Give the data back exactly. Leave out any images.
··········
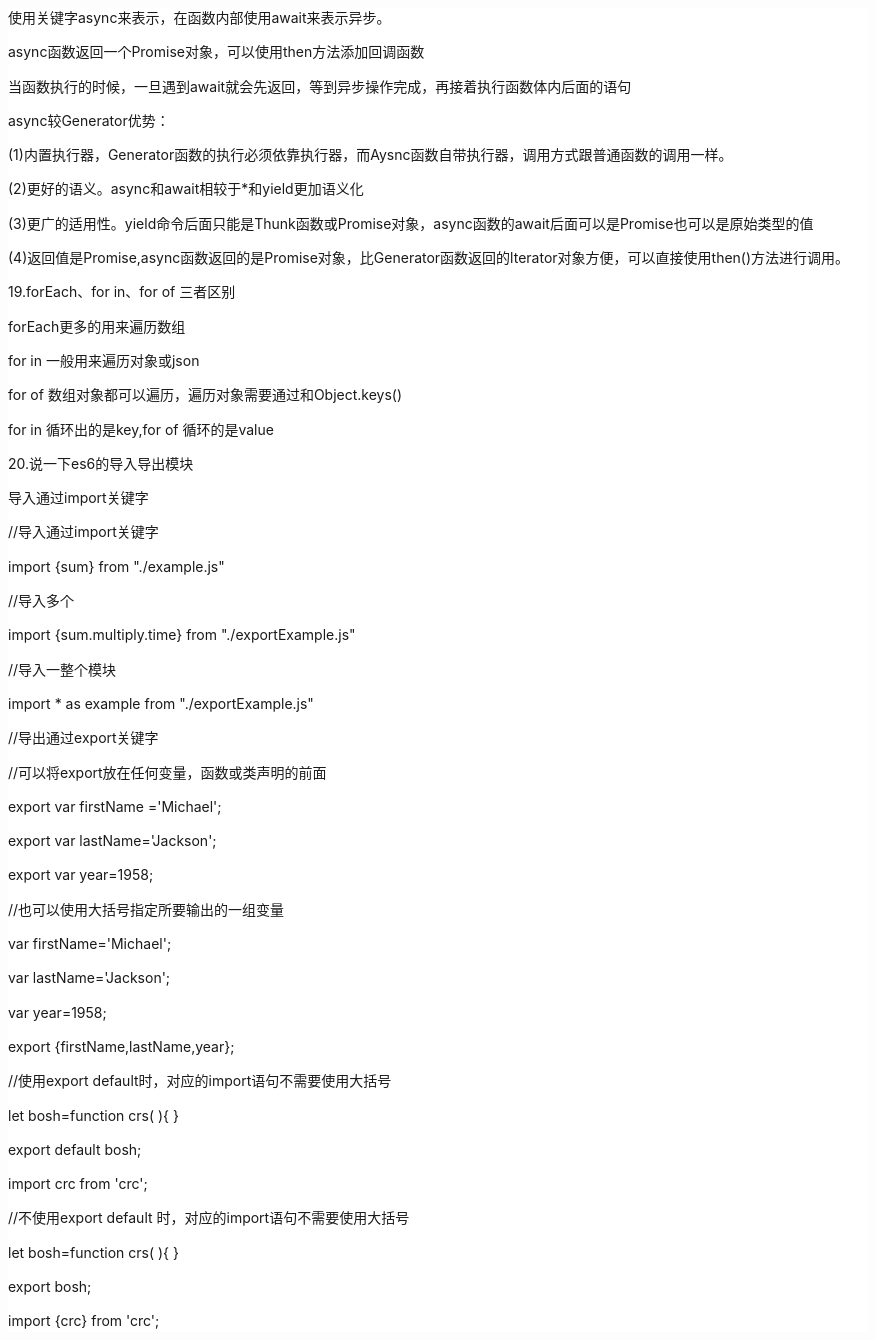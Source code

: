  

使用关键字async来表示，在函数内部使用await来表示异步。

 

async函数返回一个Promise对象，可以使用then方法添加回调函数

 

当函数执行的时候，一旦遇到await就会先返回，等到异步操作完成，再接着执行函数体内后面的语句

async较Generator优势：

(1)内置执行器，Generator函数的执行必须依靠执行器，而Aysnc函数自带执行器，调用方式跟普通函数的调用一样。

(2)更好的语义。async和await相较于*和yield更加语义化

(3)更广的适用性。yield命令后面只能是Thunk函数或Promise对象，async函数的await后面可以是Promise也可以是原始类型的值

(4)返回值是Promise,async函数返回的是Promise对象，比Generator函数返回的lterator对象方便，可以直接使用then()方法进行调用。

19.forEach、for in、for of 三者区别

forEach更多的用来遍历数组

for in 一般用来遍历对象或json

for of 数组对象都可以遍历，遍历对象需要通过和Object.keys()

for in 循环出的是key,for of 循环的是value

20.说一下es6的导入导出模块

导入通过import关键字

//导入通过import关键字

import {sum} from "./example.js"

//导入多个

import {sum.multiply.time} from "./exportExample.js"

//导入一整个模块

import * as example from "./exportExample.js"

//导出通过export关键字

//可以将export放在任何变量，函数或类声明的前面

export var firstName ='Michael';

export var lastName='Jackson';

export var year=1958;

//也可以使用大括号指定所要输出的一组变量

var firstName='Michael';

var lastName='Jackson';

var year=1958;

export {firstName,lastName,year};

//使用export default时，对应的import语句不需要使用大括号

let bosh=function crs( ){ }

export default bosh;

import crc from 'crc';

//不使用export default 时，对应的import语句不需要使用大括号

let bosh=function crs( ){ }

export bosh;

import {crc} from 'crc';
··········
WRITTEN RESPONSE>
Source code

:  

使用关键字async来表示，在函数内部使用await来表示异步。

 

async函数返回一个Promise对象，可以使用then方法添加回调函数

 

当函数执行的时候，一旦遇到await就会先返回，等到异步操作完成，再接着执行函数体内后面的语句

async较Generator优势：

(1)内置执行器，Generator函数的执行必须依靠执行器，而Aysnc函数自带执行器，调用方式跟普通函数的调用一样。

(2)更好的语义。async和await相较于*和yield更加语义化

(3)更广的适用性。yield命令后面只能是Thunk函数或Promise对象，async函数的await后面可以是Promise也可以是原始类型的值

(4)返回值是Promise,async函数返回的是Promise对象，比Generator函数返回的lterator对象方便，可以直接使用then()方法进行调用。

19.forEach、for in、for of 三者区别

forEach更多的用来遍历数组

for in 一般用来遍历对象或json

for of 数组对象都可以遍历，遍历对象需要通过和Object.keys()

for in 循环出的是key,for of 循环的是value

20.说一下es6的导入导出模块

导入通过import关键字

//导入通过import关键字

import {sum} from "./example.js"

//导入多个

import {sum.multiply.time} from "./exportExample.js"

//导入一整个模块

import * as example from "./exportExample.js"

//导出通过export关键字

//可以将export放在任何变量，函数或类声明的前面

export var firstName ='Michael';

export var lastName='Jackson';

export var year=1958;

//也可以使用大括号指定所要输出的一组变量

var firstName='Michael';

var lastName='Jackson';

var year=1958;

export {firstName,lastName,year};

//使用export default时，对应的import语句不需要使用大括号

let bosh=function crs( ){ }

export default bosh;

import crc from 'crc';

//不使用export default 时，对应的import语句不需要使用大括号

let bosh=function crs( ){ }

export bosh;

import {crc} from 'crc';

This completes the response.